It’s also exactly the mood Americans can’t seem to strike. Even in our darkest hour, Americans tend toward an upbeat brand of bright-eyed, rah-rah-optimism that can, ironically, tend to make matters worse.
For starters, American hope is often not so much hope as a sense of absolute certainty that the universe (or God, or the stars, or any number of other cosmic spirits) will give us what we full well know is owed us, by darn it! In other words, it’s often less a Lasso moment of “believe in what can happen when you show up and put in the work,” and more a spirit of being pretty sure that we’ll be getting whatever our heart desires because heck, we’re awesome and why would we not get all the amazing stuff we deserve?
American hope is often the anti-Lasso: A sense of “believe” framed by a spirit of bravado.

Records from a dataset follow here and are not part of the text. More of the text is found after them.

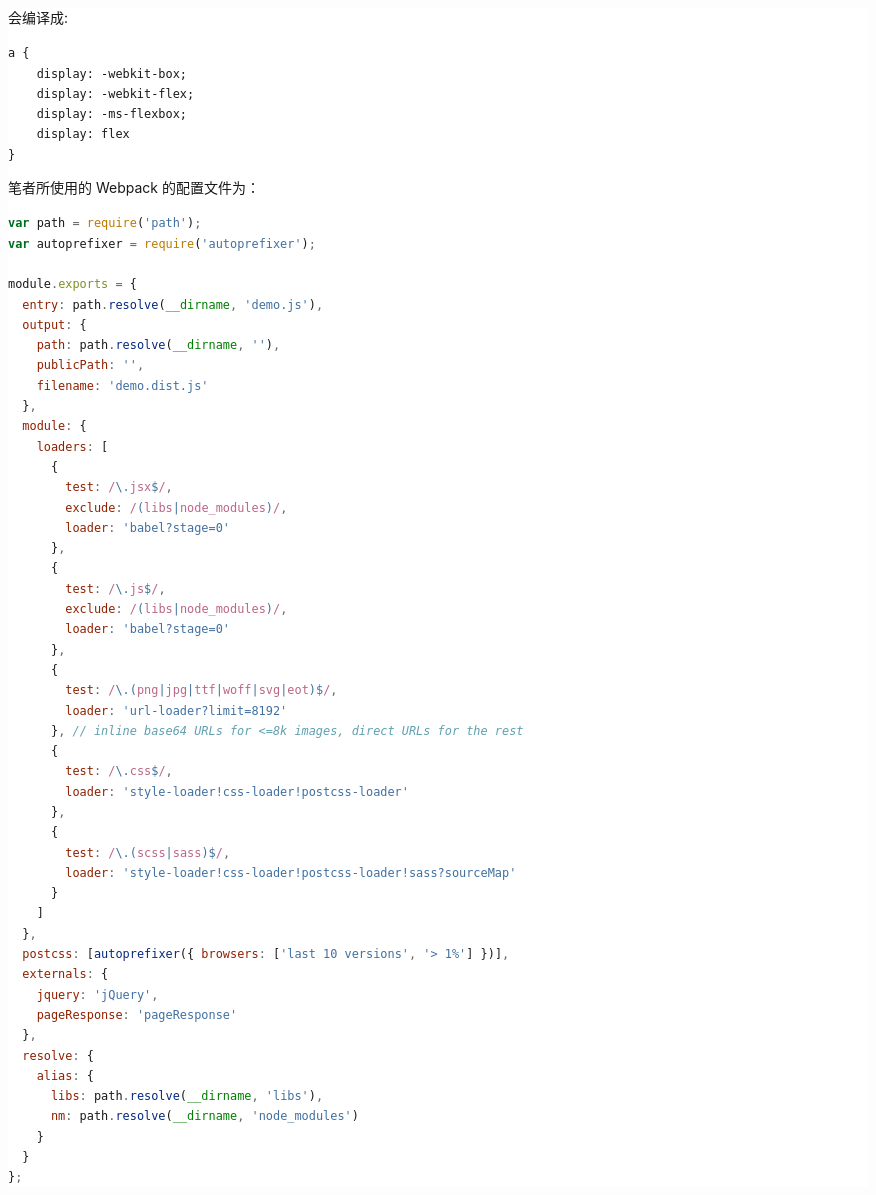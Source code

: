 会编译成:

```
a {
    display: -webkit-box;
    display: -webkit-flex;
    display: -ms-flexbox;
    display: flex
}
```

笔者所使用的 Webpack 的配置文件为：

```javascript
var path = require('path');
var autoprefixer = require('autoprefixer');

module.exports = {
  entry: path.resolve(__dirname, 'demo.js'),
  output: {
    path: path.resolve(__dirname, ''),
    publicPath: '',
    filename: 'demo.dist.js'
  },
  module: {
    loaders: [
      {
        test: /\.jsx$/,
        exclude: /(libs|node_modules)/,
        loader: 'babel?stage=0'
      },
      {
        test: /\.js$/,
        exclude: /(libs|node_modules)/,
        loader: 'babel?stage=0'
      },
      {
        test: /\.(png|jpg|ttf|woff|svg|eot)$/,
        loader: 'url-loader?limit=8192'
      }, // inline base64 URLs for <=8k images, direct URLs for the rest
      {
        test: /\.css$/,
        loader: 'style-loader!css-loader!postcss-loader'
      },
      {
        test: /\.(scss|sass)$/,
        loader: 'style-loader!css-loader!postcss-loader!sass?sourceMap'
      }
    ]
  },
  postcss: [autoprefixer({ browsers: ['last 10 versions', '> 1%'] })],
  externals: {
    jquery: 'jQuery',
    pageResponse: 'pageResponse'
  },
  resolve: {
    alias: {
      libs: path.resolve(__dirname, 'libs'),
      nm: path.resolve(__dirname, 'node_modules')
    }
  }
};
```
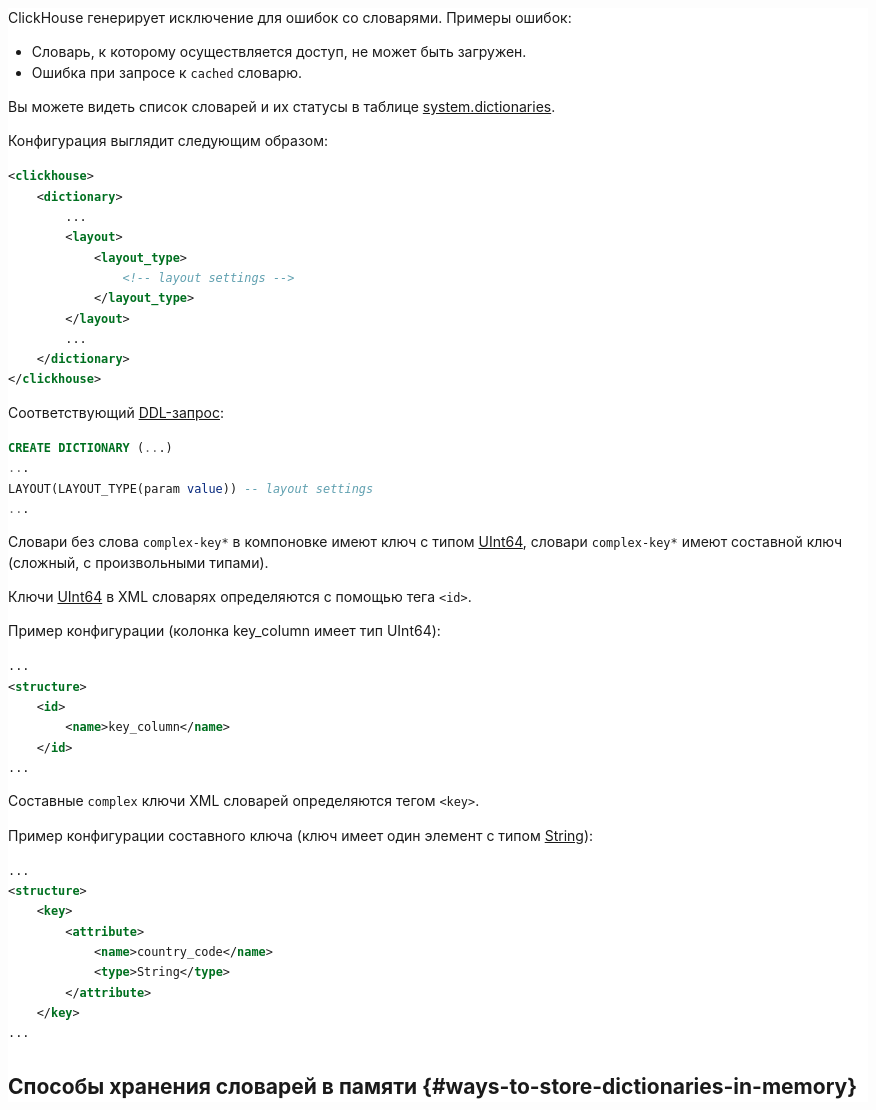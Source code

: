 ClickHouse генерирует исключение для ошибок со словарями. Примеры ошибок:

- Словарь, к которому осуществляется доступ, не может быть загружен.
- Ошибка при запросе к `cached` словарю.

Вы можете видеть список словарей и их статусы в таблице [system.dictionaries](../../operations/system-tables/dictionaries.md).

<CloudDetails />

Конфигурация выглядит следующим образом:

```xml
<clickhouse>
    <dictionary>
        ...
        <layout>
            <layout_type>
                <!-- layout settings -->
            </layout_type>
        </layout>
        ...
    </dictionary>
</clickhouse>
```

Соответствующий [DDL-запрос](../../sql-reference/statements/create/dictionary.md):

```sql
CREATE DICTIONARY (...)
...
LAYOUT(LAYOUT_TYPE(param value)) -- layout settings
...
```

Словари без слова `complex-key*` в компоновке имеют ключ с типом [UInt64](../../sql-reference/data-types/int-uint.md), словари `complex-key*` имеют составной ключ (сложный, с произвольными типами).

Ключи [UInt64](../../sql-reference/data-types/int-uint.md) в XML словарях определяются с помощью тега `<id>`.

Пример конфигурации (колонка key_column имеет тип UInt64):
```xml
...
<structure>
    <id>
        <name>key_column</name>
    </id>
...
```

Составные `complex` ключи XML словарей определяются тегом `<key>`.

Пример конфигурации составного ключа (ключ имеет один элемент с типом [String](../../sql-reference/data-types/string.md)):
```xml
...
<structure>
    <key>
        <attribute>
            <name>country_code</name>
            <type>String</type>
        </attribute>
    </key>
...
```
## Способы хранения словарей в памяти {#ways-to-store-dictionaries-in-memory}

Not unrelatedly, American hope is also often out of touch with the vulnerable ways embodied memory, historical trauma, and structural inequity work in the lives of our neighbors. It can lead us to expect neighbors to “forgive and forget” and — while we’re at it — finally give us that big bear hug we’ve been waiting for (cue up the soundtrack to your favorite rom-com). But the problem here is not simply setting our sights on unlikely outcomes. The problem is that it makes us worse at civics.

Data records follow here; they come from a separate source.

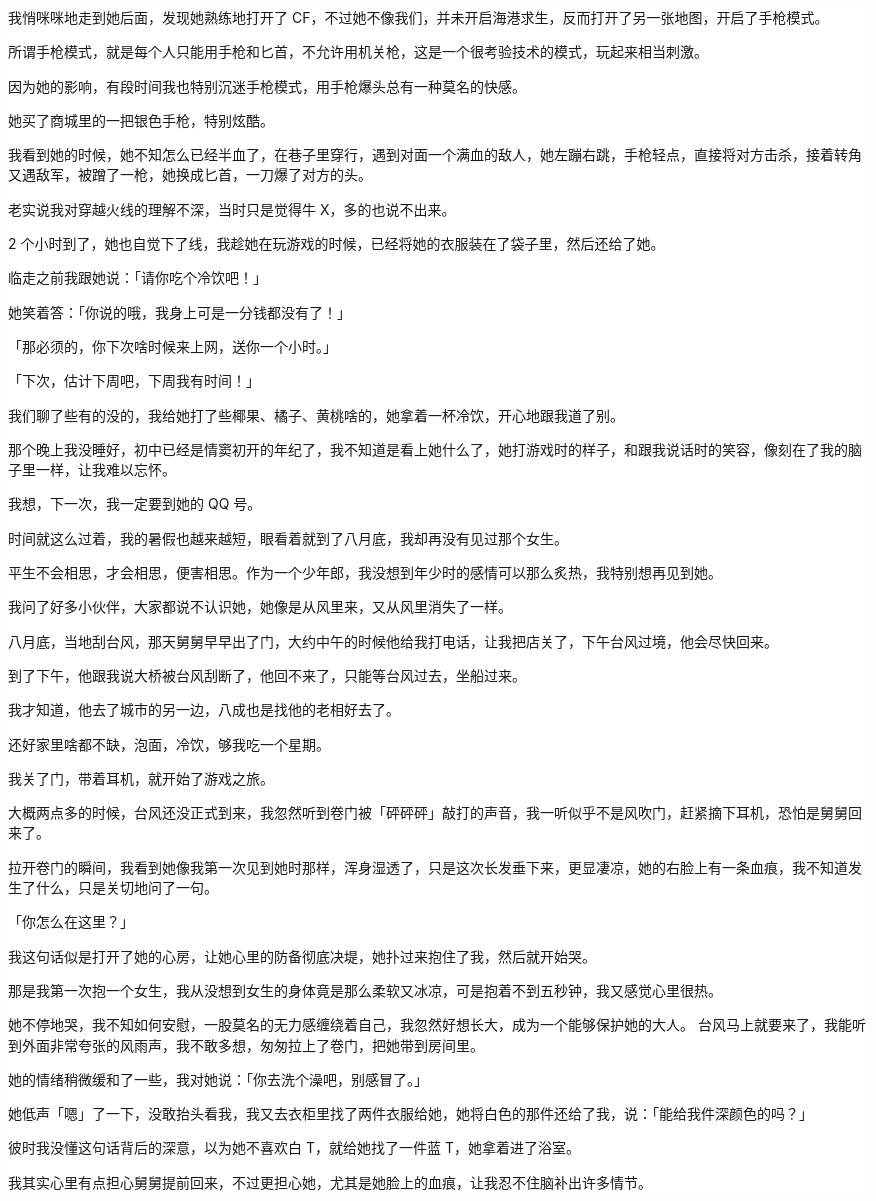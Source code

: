 我悄咪咪地走到她后面，发现她熟练地打开了 CF，不过她不像我们，并未开启海港求生，反而打开了另一张地图，开启了手枪模式。

所谓手枪模式，就是每个人只能用手枪和匕首，不允许用机关枪，这是一个很考验技术的模式，玩起来相当刺激。

因为她的影响，有段时间我也特别沉迷手枪模式，用手枪爆头总有一种莫名的快感。

她买了商城里的一把银色手枪，特别炫酷。

我看到她的时候，她不知怎么已经半血了，在巷子里穿行，遇到对面一个满血的敌人，她左蹦右跳，手枪轻点，直接将对方击杀，接着转角又遇敌军，被蹭了一枪，她换成匕首，一刀爆了对方的头。

老实说我对穿越火线的理解不深，当时只是觉得牛 X，多的也说不出来。

2 个小时到了，她也自觉下了线，我趁她在玩游戏的时候，已经将她的衣服装在了袋子里，然后还给了她。

临走之前我跟她说：「请你吃个冷饮吧！」

她笑着答：「你说的哦，我身上可是一分钱都没有了！」

「那必须的，你下次啥时候来上网，送你一个小时。」

「下次，估计下周吧，下周我有时间！」

我们聊了些有的没的，我给她打了些椰果、橘子、黄桃啥的，她拿着一杯冷饮，开心地跟我道了别。

那个晚上我没睡好，初中已经是情窦初开的年纪了，我不知道是看上她什么了，她打游戏时的样子，和跟我说话时的笑容，像刻在了我的脑子里一样，让我难以忘怀。

我想，下一次，我一定要到她的 QQ 号。


时间就这么过着，我的暑假也越来越短，眼看着就到了八月底，我却再没有见过那个女生。

平生不会相思，才会相思，便害相思。作为一个少年郎，我没想到年少时的感情可以那么炙热，我特别想再见到她。

我问了好多小伙伴，大家都说不认识她，她像是从风里来，又从风里消失了一样。

八月底，当地刮台风，那天舅舅早早出了门，大约中午的时候他给我打电话，让我把店关了，下午台风过境，他会尽快回来。

到了下午，他跟我说大桥被台风刮断了，他回不来了，只能等台风过去，坐船过来。

我才知道，他去了城市的另一边，八成也是找他的老相好去了。

还好家里啥都不缺，泡面，冷饮，够我吃一个星期。

我关了门，带着耳机，就开始了游戏之旅。

大概两点多的时候，台风还没正式到来，我忽然听到卷门被「砰砰砰」敲打的声音，我一听似乎不是风吹门，赶紧摘下耳机，恐怕是舅舅回来了。

拉开卷门的瞬间，我看到她像我第一次见到她时那样，浑身湿透了，只是这次长发垂下来，更显凄凉，她的右脸上有一条血痕，我不知道发生了什么，只是关切地问了一句。

「你怎么在这里？」

我这句话似是打开了她的心房，让她心里的防备彻底决堤，她扑过来抱住了我，然后就开始哭。

那是我第一次抱一个女生，我从没想到女生的身体竟是那么柔软又冰凉，可是抱着不到五秒钟，我又感觉心里很热。

她不停地哭，我不知如何安慰，一股莫名的无力感缠绕着自己，我忽然好想长大，成为一个能够保护她的大人。
台风马上就要来了，我能听到外面非常夸张的风雨声，我不敢多想，匆匆拉上了卷门，把她带到房间里。

她的情绪稍微缓和了一些，我对她说：「你去洗个澡吧，别感冒了。」

她低声「嗯」了一下，没敢抬头看我，我又去衣柜里找了两件衣服给她，她将白色的那件还给了我，说：「能给我件深颜色的吗？」

彼时我没懂这句话背后的深意，以为她不喜欢白 T，就给她找了一件蓝 T，她拿着进了浴室。

我其实心里有点担心舅舅提前回来，不过更担心她，尤其是她脸上的血痕，让我忍不住脑补出许多情节。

When we secretly hope that neighbors (especially the minoritized and marginalized ones) will “get over (fill in violent practice/system/industry that Americans have unleashed on the group in question),” we invite ourselves to take up a whole range of holier-than-thou, indignant, and impatient comportments: “Why are they still so bitter?”; “What more do they expect from us?”; “When will they finally shut up about X?”; etc.